In your copy of the entries, please include no pictures and return every word exactly.
Top of THE DATA
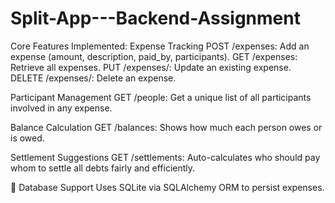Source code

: # Split-App---Backend-Assignment
Core Features Implemented:
Expense Tracking
POST /expenses: Add an expense (amount, description, paid_by, participants).
GET /expenses: Retrieve all expenses.
PUT /expenses/<id>: Update an existing expense.
DELETE /expenses/<id>: Delete an expense.

Participant Management
GET /people: Get a unique list of all participants involved in any expense.

Balance Calculation
GET /balances: Shows how much each person owes or is owed.

Settlement Suggestions
GET /settlements: Auto-calculates who should pay whom to settle all debts fairly and efficiently.

💾 Database Support
Uses SQLite via SQLAlchemy ORM to persist expenses.


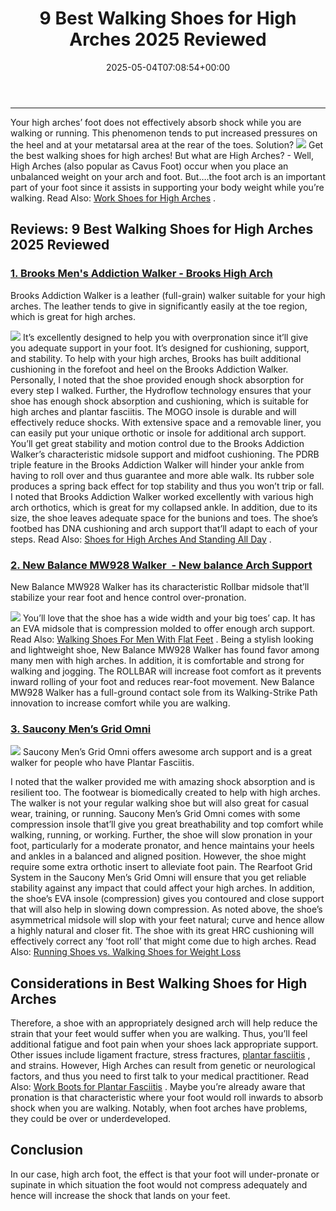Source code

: ﻿---
layout: post
title: 9 Best Walking Shoes for High Arches 2025 Reviewed
date: '2025-05-04T07:08:54+00:00'
categories:
- walking Shoes
tags: []
slug: /best-walking-shoes-for-high-arches/
lastmod: 2025-05-07T12:21:26+03:00
---

****
Your high arches’ foot does not effectively absorb shock while you are walking or running. This phenomenon tends to put increased pressures on the heel and at your metatarsal area at the rear of the toes. Solution?
![](/assets/img/img/)
Get the best walking shoes for high arches! But what are High Arches? - Well, High Arches (also popular as Cavus Foot) occur when you place an unbalanced weight on your arch and foot.
But….the foot arch is an important part of your foot since it assists in supporting your body weight while you’re walking. Read Also:
[Work Shoes for High Arches](https://pestpolicy.com/best-work-shoes-for-high-arches/)
.
## Reviews: 9 Best Walking Shoes for High Arches 2025 Reviewed
### [1. Brooks Men's Addiction Walker - Brooks High Arch](https://www.amazon.com/dp/B0012HR2I8/?tag=p-policy-20)
Brooks Addiction Walker is a leather (full-grain) walker suitable for your high arches. The leather tends to give in significantly easily at the toe region, which is great for high arches.

![](/assets/img/e/ir)
It’s excellently designed to help you with overpronation since it’ll give you adequate support in your foot. It’s designed for cushioning, support, and stability.
To help with your high arches, Brooks has built additional cushioning in the forefoot and heel on the Brooks Addiction Walker. Personally, I noted that the shoe provided enough shock absorption for every step I walked.
Further, the Hydroflow technology ensures that your shoe has enough shock absorption and cushioning, which is suitable for high arches and plantar fasciitis. The MOGO insole is durable and will effectively reduce shocks.
With extensive space and a removable liner, you can easily put your unique orthotic or insole for additional arch support. You’ll get great stability and motion control due to the Brooks Addiction Walker’s characteristic midsole support and midfoot cushioning.
The PDRB triple feature in the Brooks Addiction Walker will hinder your ankle from having to roll over and thus guarantee and more able walk. Its rubber sole produces a spring back effect for top stability and thus you won’t trip or fall.
I noted that Brooks Addiction Walker worked excellently with various high arch orthotics, which is great for my collapsed ankle. In addition, due to its size, the shoe leaves adequate space for the bunions and toes.
The shoe’s footbed has DNA cushioning and arch support that’ll adapt to each of your steps. Read Also:
[Shoes for High Arches And Standing All Day](https://pestpolicy.com/best-shoes-for-high-arches-and-standing-all-day/)
.
### [2. New Balance MW928 Walker  - New balance Arch Support](https://www.amazon.com/dp/B01NB9K3XO/?tag=p-policy-20)
New Balance MW928 Walker has its characteristic Rollbar midsole that’ll stabilize your rear foot and hence control over-pronation.

![](/assets/img/e/ir)
You’ll love that the shoe has a wide width and your big toes’ cap. It has an EVA midsole that is compression molded to offer enough arch support. Read Also:
[Walking Shoes For Men With Flat Feet](https://pestpolicy.com/best-walking-shoes-for-men-with-flat-feet/)
.
Being a stylish looking and lightweight shoe, New Balance MW928 Walker has found favor among many men with high arches. In addition, it is comfortable and strong for walking and jogging.
The ROLLBAR will increase foot comfort as it prevents inward rolling of your foot and reduces rear-foot movement. New Balance MW928 Walker has a full-ground contact sole from its Walking-Strike Path innovation to increase comfort while you are walking.
### [3. Saucony Men’s Grid Omni](https://www.amazon.com/dp/B000I4SA0A/?tag=p-policy-20)
![](/assets/img/e/ir)
Saucony Men’s Grid Omni offers awesome arch support and is a great walker for people who have Plantar Fasciitis.

I noted that the walker provided me with amazing shock absorption and is resilient too. The footwear is biomedically created to help with high arches.
The walker is not your regular walking shoe but will also great for casual wear, training, or running. Saucony Men’s Grid Omni comes with some compression insole that’ll give you great breathability and top comfort while walking, running, or working.
Further, the shoe will slow pronation in your foot, particularly for a moderate pronator, and hence maintains your heels and ankles in a balanced and aligned position. However, the shoe might require some extra orthotic insert to alleviate foot pain.
The Rearfoot Grid System in the Saucony Men’s Grid Omni will ensure that you get reliable stability against any impact that could affect your high arches. In addition, the shoe’s EVA insole (compression) gives you contoured and close support that will also help in slowing down compression.
As noted above, the shoe’s asymmetrical midsole will slop with your feet natural; curve and hence allow a highly natural and closer fit. The shoe with its great HRC cushioning will effectively correct any ‘foot roll’ that might come due to high arches.
Read Also:
[Running Shoes vs. Walking Shoes for Weight Loss](https://pestpolicy.com/running-shoes-vs-walking-shoes-for-weight-loss/)
## Considerations in Best Walking Shoes for High Arches
Therefore, a shoe with an appropriately designed arch will help reduce the strain that your feet would suffer when you are walking.
Thus, you’ll feel additional fatigue and foot pain when your shoes lack appropriate support. Other issues include ligament fracture, stress fractures,
[plantar fasciitis](https://pestpolicy.com/best-work-boots-for-plantar-fasciitis/)
, and strains.
However, High Arches can result from genetic or neurological factors, and thus you need to first talk to your medical practitioner. Read Also:
[Work Boots for Plantar Fasciitis](https://pestpolicy.com/best-work-boots-for-plantar-fasciitis/)
.
Maybe you’re already aware that pronation is that characteristic where your foot would roll inwards to absorb shock when you are walking. Notably, when foot arches have problems, they could be over or underdeveloped.
## Conclusion
In our case, high arch foot, the effect is that your foot will under-pronate or supinate in which situation the foot would not compress adequately and hence will increase the shock that lands on your feet.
Bottom of THE DATA
■ **SOLUTION FOR THIS TASK**:
Source code

: # Split-App---Backend-Assignment
Core Features Implemented:
Expense Tracking
POST /expenses: Add an expense (amount, description, paid_by, participants).
GET /expenses: Retrieve all expenses.
PUT /expenses/<id>: Update an existing expense.
DELETE /expenses/<id>: Delete an expense.

Participant Management
GET /people: Get a unique list of all participants involved in any expense.

Balance Calculation
GET /balances: Shows how much each person owes or is owed.

Settlement Suggestions
GET /settlements: Auto-calculates who should pay whom to settle all debts fairly and efficiently.

💾 Database Support
Uses SQLite via SQLAlchemy ORM to persist expenses.


Source code

: ﻿---
layout: post
title: 9 Best Walking Shoes for High Arches 2025 Reviewed
date: '2025-05-04T07:08:54+00:00'
categories:
- walking Shoes
tags: []
slug: /best-walking-shoes-for-high-arches/
lastmod: 2025-05-07T12:21:26+03:00
---

****
Your high arches’ foot does not effectively absorb shock while you are walking or running. This phenomenon tends to put increased pressures on the heel and at your metatarsal area at the rear of the toes. Solution?
![](/assets/img/img/)
Get the best walking shoes for high arches! But what are High Arches? - Well, High Arches (also popular as Cavus Foot) occur when you place an unbalanced weight on your arch and foot.
But….the foot arch is an important part of your foot since it assists in supporting your body weight while you’re walking. Read Also:
[Work Shoes for High Arches](https://pestpolicy.com/best-work-shoes-for-high-arches/)
.
## Reviews: 9 Best Walking Shoes for High Arches 2025 Reviewed
### [1. Brooks Men's Addiction Walker - Brooks High Arch](https://www.amazon.com/dp/B0012HR2I8/?tag=p-policy-20)
Brooks Addiction Walker is a leather (full-grain) walker suitable for your high arches. The leather tends to give in significantly easily at the toe region, which is great for high arches.

![](/assets/img/e/ir)
It’s excellently designed to help you with overpronation since it’ll give you adequate support in your foot. It’s designed for cushioning, support, and stability.
To help with your high arches, Brooks has built additional cushioning in the forefoot and heel on the Brooks Addiction Walker. Personally, I noted that the shoe provided enough shock absorption for every step I walked.
Further, the Hydroflow technology ensures that your shoe has enough shock absorption and cushioning, which is suitable for high arches and plantar fasciitis. The MOGO insole is durable and will effectively reduce shocks.
With extensive space and a removable liner, you can easily put your unique orthotic or insole for additional arch support. You’ll get great stability and motion control due to the Brooks Addiction Walker’s characteristic midsole support and midfoot cushioning.
The PDRB triple feature in the Brooks Addiction Walker will hinder your ankle from having to roll over and thus guarantee and more able walk. Its rubber sole produces a spring back effect for top stability and thus you won’t trip or fall.
I noted that Brooks Addiction Walker worked excellently with various high arch orthotics, which is great for my collapsed ankle. In addition, due to its size, the shoe leaves adequate space for the bunions and toes.
The shoe’s footbed has DNA cushioning and arch support that’ll adapt to each of your steps. Read Also:
[Shoes for High Arches And Standing All Day](https://pestpolicy.com/best-shoes-for-high-arches-and-standing-all-day/)
.
### [2. New Balance MW928 Walker  - New balance Arch Support](https://www.amazon.com/dp/B01NB9K3XO/?tag=p-policy-20)
New Balance MW928 Walker has its characteristic Rollbar midsole that’ll stabilize your rear foot and hence control over-pronation.

![](/assets/img/e/ir)
You’ll love that the shoe has a wide width and your big toes’ cap. It has an EVA midsole that is compression molded to offer enough arch support. Read Also:
[Walking Shoes For Men With Flat Feet](https://pestpolicy.com/best-walking-shoes-for-men-with-flat-feet/)
.
Being a stylish looking and lightweight shoe, New Balance MW928 Walker has found favor among many men with high arches. In addition, it is comfortable and strong for walking and jogging.
The ROLLBAR will increase foot comfort as it prevents inward rolling of your foot and reduces rear-foot movement. New Balance MW928 Walker has a full-ground contact sole from its Walking-Strike Path innovation to increase comfort while you are walking.
### [3. Saucony Men’s Grid Omni](https://www.amazon.com/dp/B000I4SA0A/?tag=p-policy-20)
![](/assets/img/e/ir)
Saucony Men’s Grid Omni offers awesome arch support and is a great walker for people who have Plantar Fasciitis.

I noted that the walker provided me with amazing shock absorption and is resilient too. The footwear is biomedically created to help with high arches.
The walker is not your regular walking shoe but will also great for casual wear, training, or running. Saucony Men’s Grid Omni comes with some compression insole that’ll give you great breathability and top comfort while walking, running, or working.
Further, the shoe will slow pronation in your foot, particularly for a moderate pronator, and hence maintains your heels and ankles in a balanced and aligned position. However, the shoe might require some extra orthotic insert to alleviate foot pain.
The Rearfoot Grid System in the Saucony Men’s Grid Omni will ensure that you get reliable stability against any impact that could affect your high arches. In addition, the shoe’s EVA insole (compression) gives you contoured and close support that will also help in slowing down compression.
As noted above, the shoe’s asymmetrical midsole will slop with your feet natural; curve and hence allow a highly natural and closer fit. The shoe with its great HRC cushioning will effectively correct any ‘foot roll’ that might come due to high arches.
Read Also:
[Running Shoes vs. Walking Shoes for Weight Loss](https://pestpolicy.com/running-shoes-vs-walking-shoes-for-weight-loss/)
## Considerations in Best Walking Shoes for High Arches
Therefore, a shoe with an appropriately designed arch will help reduce the strain that your feet would suffer when you are walking.
Thus, you’ll feel additional fatigue and foot pain when your shoes lack appropriate support. Other issues include ligament fracture, stress fractures,
[plantar fasciitis](https://pestpolicy.com/best-work-boots-for-plantar-fasciitis/)
, and strains.
However, High Arches can result from genetic or neurological factors, and thus you need to first talk to your medical practitioner. Read Also:
[Work Boots for Plantar Fasciitis](https://pestpolicy.com/best-work-boots-for-plantar-fasciitis/)
.
Maybe you’re already aware that pronation is that characteristic where your foot would roll inwards to absorb shock when you are walking. Notably, when foot arches have problems, they could be over or underdeveloped.
## Conclusion
In our case, high arch foot, the effect is that your foot will under-pronate or supinate in which situation the foot would not compress adequately and hence will increase the shock that lands on your feet.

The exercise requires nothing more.